Long story short, yes the Sani Pass is self-drivable, even for solo travelers like me, but there are some important factors to consider.

It's one hell of an adventure and one that I won't soon forget!

WHAT TO DO AT THE TOP OF THE SANI PASS

The Drakensberg Mountains are an incredible playground in the wild, full of natural beauty and trails and the Sani Pass drops visitors at the perfect starting point. Whether you plan a round-trip excursion or want to see more of Lesotho, here's what you can do:

1. Grab a Drink at the Sani Mountain Lodge

Unless you're on a tour, be careful with what "drink" you choose. Remember, at 2,874 meters above sea level, alcohol will have an amplified effect and you do not want to be compromised on your descent down the Sani Pass.

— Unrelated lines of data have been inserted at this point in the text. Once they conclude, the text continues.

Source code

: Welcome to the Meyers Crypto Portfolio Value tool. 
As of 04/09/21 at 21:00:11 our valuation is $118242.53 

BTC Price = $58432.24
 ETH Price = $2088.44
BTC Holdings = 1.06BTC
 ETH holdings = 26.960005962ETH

Grab a cappuccino and a warm ham and cheese toastie and marvel out the window at your latest accomplishment as you watch cars struggle up the pass. This is also the optimal spot for some photos from the top of the pass as it looks out across the valley below and surrounding Drakensberg Mountains.

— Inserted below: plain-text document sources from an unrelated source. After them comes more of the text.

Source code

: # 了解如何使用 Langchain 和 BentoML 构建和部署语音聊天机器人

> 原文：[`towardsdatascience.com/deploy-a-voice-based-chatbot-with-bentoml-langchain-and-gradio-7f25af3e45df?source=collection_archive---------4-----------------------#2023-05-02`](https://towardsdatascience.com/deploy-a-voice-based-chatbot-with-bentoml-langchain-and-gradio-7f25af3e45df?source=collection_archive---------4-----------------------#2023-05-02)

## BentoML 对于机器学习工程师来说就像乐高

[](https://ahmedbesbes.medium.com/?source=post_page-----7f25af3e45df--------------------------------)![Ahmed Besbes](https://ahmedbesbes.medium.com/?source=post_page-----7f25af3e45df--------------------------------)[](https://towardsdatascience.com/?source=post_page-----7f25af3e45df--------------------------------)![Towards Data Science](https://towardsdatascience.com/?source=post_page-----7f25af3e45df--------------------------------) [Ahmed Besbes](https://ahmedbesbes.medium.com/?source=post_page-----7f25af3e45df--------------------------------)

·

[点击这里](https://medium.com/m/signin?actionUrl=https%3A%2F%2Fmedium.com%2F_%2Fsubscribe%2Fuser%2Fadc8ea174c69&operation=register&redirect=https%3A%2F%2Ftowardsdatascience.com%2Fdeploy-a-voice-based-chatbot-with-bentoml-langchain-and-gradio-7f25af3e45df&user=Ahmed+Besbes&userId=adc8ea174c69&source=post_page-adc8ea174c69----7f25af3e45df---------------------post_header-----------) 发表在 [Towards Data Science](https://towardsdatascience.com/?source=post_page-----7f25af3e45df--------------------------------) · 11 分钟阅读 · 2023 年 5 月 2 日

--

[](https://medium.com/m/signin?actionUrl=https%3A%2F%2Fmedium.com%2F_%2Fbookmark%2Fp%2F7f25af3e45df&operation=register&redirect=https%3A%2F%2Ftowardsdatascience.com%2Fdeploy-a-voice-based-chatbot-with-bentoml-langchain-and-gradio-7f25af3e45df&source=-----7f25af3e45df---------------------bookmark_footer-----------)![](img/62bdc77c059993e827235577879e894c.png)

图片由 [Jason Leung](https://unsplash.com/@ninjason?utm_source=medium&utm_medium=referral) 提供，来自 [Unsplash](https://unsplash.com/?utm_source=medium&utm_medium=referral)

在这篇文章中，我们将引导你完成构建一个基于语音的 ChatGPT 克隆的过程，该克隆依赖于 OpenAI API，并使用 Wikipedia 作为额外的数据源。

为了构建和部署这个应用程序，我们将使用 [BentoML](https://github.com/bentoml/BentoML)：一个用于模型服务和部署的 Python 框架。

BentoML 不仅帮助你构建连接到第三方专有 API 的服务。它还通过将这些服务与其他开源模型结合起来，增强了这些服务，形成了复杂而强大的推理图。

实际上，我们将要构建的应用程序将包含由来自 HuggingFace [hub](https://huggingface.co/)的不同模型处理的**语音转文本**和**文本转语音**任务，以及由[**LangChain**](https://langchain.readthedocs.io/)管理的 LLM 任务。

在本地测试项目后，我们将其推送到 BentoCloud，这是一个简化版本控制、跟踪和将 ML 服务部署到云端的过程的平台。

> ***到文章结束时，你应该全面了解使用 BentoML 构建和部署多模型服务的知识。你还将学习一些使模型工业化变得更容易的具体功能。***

2. Explore Lesotho's Highlands

Consider continuing into Lesotho's remote interior for a few days before heading back down the Sani Pass to South Africa, or do what I did in reverse and exit Lesotho via Caledonspoort to see both Lesotho's stunning terrain and spend some time in Clarens, SA.

If you choose to traverse the Moutain Kingdom during the winter months, be sure to stop over at AfriSki and carve some turns on the African continent!

3. Overnight Stay

Wanting to stay overnight at the top of the pass? Here are some options:

Sani Mountain Escape ($-$$)- From 1 May 2025 to 31 August 2025, all accommodation at Sani Mountain Escape will be closed for renovation.

The Highest Pub in Africa remains open, but as such a high-demand destination, it now requires a R100 entrance fee and can often reach capacity at peak hours (get there early).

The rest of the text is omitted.